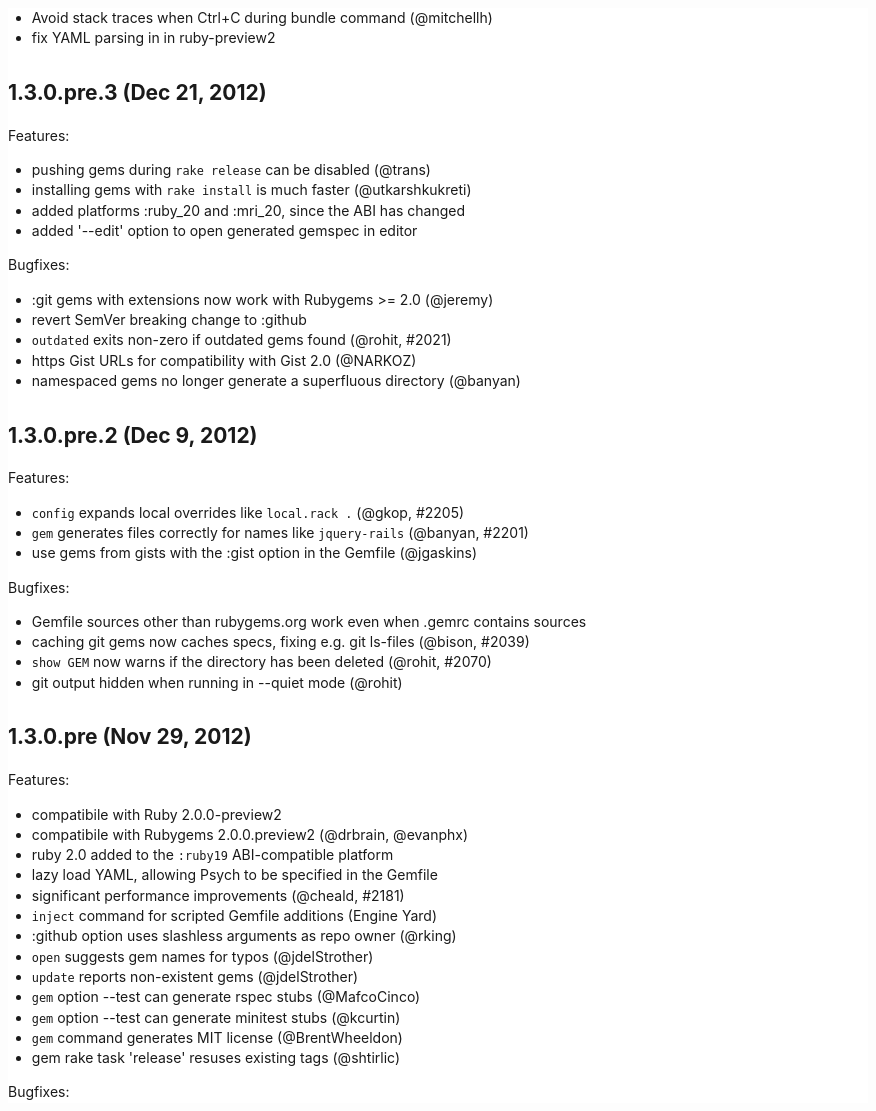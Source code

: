   - Avoid stack traces when Ctrl+C during bundle command (@mitchellh)
  - fix YAML parsing in in ruby-preview2

## 1.3.0.pre.3 (Dec 21, 2012)

Features:

  - pushing gems during `rake release` can be disabled (@trans)
  - installing gems with `rake install` is much faster (@utkarshkukreti)
  - added platforms :ruby_20 and :mri_20, since the ABI has changed
  - added '--edit' option to open generated gemspec in editor

Bugfixes:

  - :git gems with extensions now work with Rubygems >= 2.0 (@jeremy)
  - revert SemVer breaking change to :github
  - `outdated` exits non-zero if outdated gems found (@rohit, #2021)
  - https Gist URLs for compatibility with Gist 2.0 (@NARKOZ)
  - namespaced gems no longer generate a superfluous directory (@banyan)

## 1.3.0.pre.2 (Dec 9, 2012)

Features:

  - `config` expands local overrides like `local.rack .` (@gkop, #2205)
  - `gem` generates files correctly for names like `jquery-rails` (@banyan, #2201)
  - use gems from gists with the :gist option in the Gemfile (@jgaskins)

Bugfixes:

  - Gemfile sources other than rubygems.org work even when .gemrc contains sources
  - caching git gems now caches specs, fixing e.g. git ls-files (@bison, #2039)
  - `show GEM` now warns if the directory has been deleted (@rohit, #2070)
  - git output hidden when running in --quiet mode (@rohit)

## 1.3.0.pre (Nov 29, 2012)

Features:

  - compatibile with Ruby 2.0.0-preview2
  - compatibile with Rubygems 2.0.0.preview2 (@drbrain, @evanphx)
  - ruby 2.0 added to the `:ruby19` ABI-compatible platform
  - lazy load YAML, allowing Psych to be specified in the Gemfile
  - significant performance improvements (@cheald, #2181)
  - `inject` command for scripted Gemfile additions (Engine Yard)
  - :github option uses slashless arguments as repo owner (@rking)
  - `open` suggests gem names for typos (@jdelStrother)
  - `update` reports non-existent gems (@jdelStrother)
  - `gem` option --test can generate rspec stubs (@MafcoCinco)
  - `gem` option --test can generate minitest stubs (@kcurtin)
  - `gem` command generates MIT license (@BrentWheeldon)
  - gem rake task 'release' resuses existing tags (@shtirlic)

Bugfixes:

_WORK TASK_
The number of lines containing "open" is all that is wanted; tally them in the data.

_ANSWER BOX_
2